Ana Moura Deixa Editora e Agência Para Estar Mais Perto do Público Através da Tecnologia

Redacção
Sharon Pannen

Ana Moura deixou a editora, a agência e demais estruturas com quem trabalhava. A fadista, que lança nova canção no final do mês de Abril, vai passar a usar as novas tecnologias para gerir a sua carreira e estar, assim, mais perto dos seus fãs.

Ana Moura anunciou a decisão através de um comunicado enviado às redacções. A fadista, que se prepara para lançar, no dia 30 de Abril, uma canção intitulada “Andorinhas”, a primeira amostra do álbum que sucederá a “Moura”, editado em 2015, está prestes a abraçar uma nova fase na sua carreira, marcada, em primeiro lugar, por um afastamento das principais estruturas com as quais tinha vindo a trabalhar até aqui, nomeadamente a editora Universal Music Portugal e a agência de espectáculos Sons em Trânsito.

«Canto desde que me lembro. E desde então tenho vivido na vossa companhia, sempre que vão aos meus concertos ou ouvem a minha música. (…) Não esqueço os meus editores, o meu manager e todas as pessoas que com eles trabalharam. Nunca os esquecerei!», começa por escrever Ana Moura, que prossegue: «Desde o início desta caminhada, a minha carreira tem sido gerida e trabalhada por entidades e pessoas que, de forma muito profissional e apaixonada, mediaram a minha relação com o público. Após muita reflexão, sinto neste momento uma necessidade de mudança para seguir um novo caminho que quero que seja mais directo entre mim e vocês e onde todos possam participar directamente em todos os aspectos da minha carreira».

Alicerçada no «novo mundo digital que possibilita a relação directa» com os fãs, Ana Moura refere que «a tecnologia tem permitido às pessoas ocuparem um papel central em várias áreas da sociedade.
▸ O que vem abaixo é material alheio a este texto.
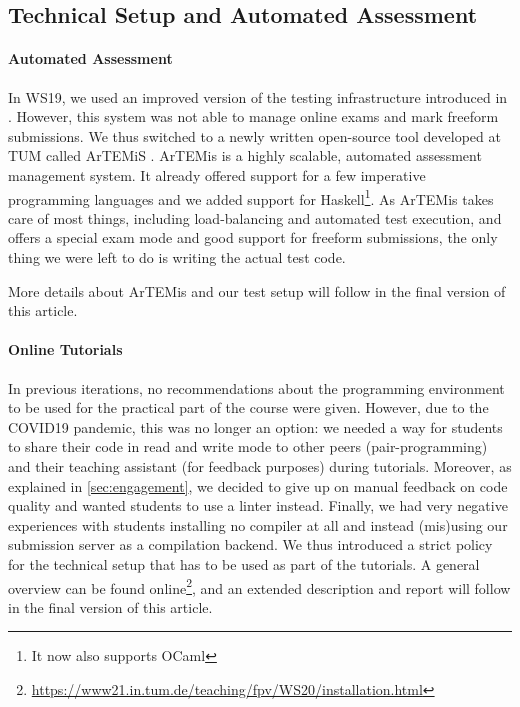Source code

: \subsection{Technical Setup and Automated Assessment}\label{sec:tech_setup_test}

\paragraph{Automated Assessment}
In WS19, we used an improved version of
the testing infrastructure introduced in \cite{next_1100}.
However, this system was not able to manage online exams and mark freeform submissions.
We thus switched to a newly written open-source
tool developed at TUM called ArTEMiS \cite{artemis}.
ArTEMis is a highly scalable, automated assessment management system.
It already offered support for a few imperative programming languages
and we added support for Haskell\footnote{It now also supports OCaml}.
As ArTEMis takes care of most things,
including load-balancing and automated test execution,
and offers a special exam mode and good support for freeform submissions,
the only thing we were left to do is writing the actual test code.

More details about ArTEMis and our test setup will follow
in the final version of this article.

\paragraph{Online Tutorials}
In previous iterations,
no recommendations about the programming environment to be used for the practical part of the course
were given.
However, due to the COVID19 pandemic,
this was no longer an option:
we needed a way for students to share their code in read and write mode
to other peers (pair-programming) and their teaching assistant (for feedback purposes) during tutorials.
Moreover, as explained in \cref{sec:engagement},
we decided to give up on manual feedback on code quality
and wanted students to use a linter instead.
Finally, we had very negative experiences with students
installing no compiler at all
and instead (mis)using our submission server as a compilation backend.
We thus introduced a strict policy
for the technical setup that has to be used as part of
the tutorials.
A general overview can be found online\footnote{\url{https://www21.in.tum.de/teaching/fpv/WS20/installation.html}},
and an extended description and report will follow in the final version of this article.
Por outro lado, tem contribuído para alargar as possibilidades de relacionamento dos artistas com o público através das redes sociais, das plataformas digitais e de tantas outras formas. Consequentemente, o público tem um papel muito mais activo na carreira dos artistas, tendo efeito directo e imediato, através das suas escolhas, nos seus percursos».

Por isso, a artista diz sentir que é importante inovar nesta área, partilhando diferentes aspectos do seu processo criativo numa relação directa com os fãs através das redes e utilizando todos os meios que a internet e a tecnologia oferecem, nomeadamente os NFT’s (Non-Fungible Token), um novo conceito de valorização do trabalho dos artistas através da tecnologia blockchain, que «tem aberto inéditas oportunidades de expressão artística e de relacionamento com novos públicos», diz a fadista.

«Julgo ser uma das primeiras artistas musicais em todo o mundo a assumir que, em alguma medida, pretendo disponibilizar ao público, através das redes, todos os aspectos da minha carreira, criando uma relação directa que permita que todos partilhem do meu processo e sucesso, desde a concepção até aos possíveis resultados. O mais perfeito exemplo disso será a emissão de um NFT que acontecerá antes do lançamento do meu novo single no fim de Abril. Este NFT é uma criação minha, que parte da capa desse trabalho e no qual fiz uso de outros meios para exprimir, de forma mais completa, a minha visão que está completamente alinhada com o meu pensamento e que acredito que melhor representa a minha música».

Assim, os fãs de Ana Moura «também vão poder participar sobre os direitos de parte das músicas» da fadista. «Já são vossas quando se tornam a música do vosso casamento, a música de amor entre o neto e a avó, a música que vos reconfortou num momento mais triste ou que vos elevou dando esperança e força para seguirem os vossos sonhos».

«Estaremos ainda mais juntos neste novo caminho», remata Ana Moura, que até agora acumula 16 discos de platina, incluindo o disco mais vendido da década, “Desfado”, dois Prémios Amália, três Globos de Ouro e ainda a Comenda da Ordem Infante D. Henrique com que a cantora foi condecorada em 2015.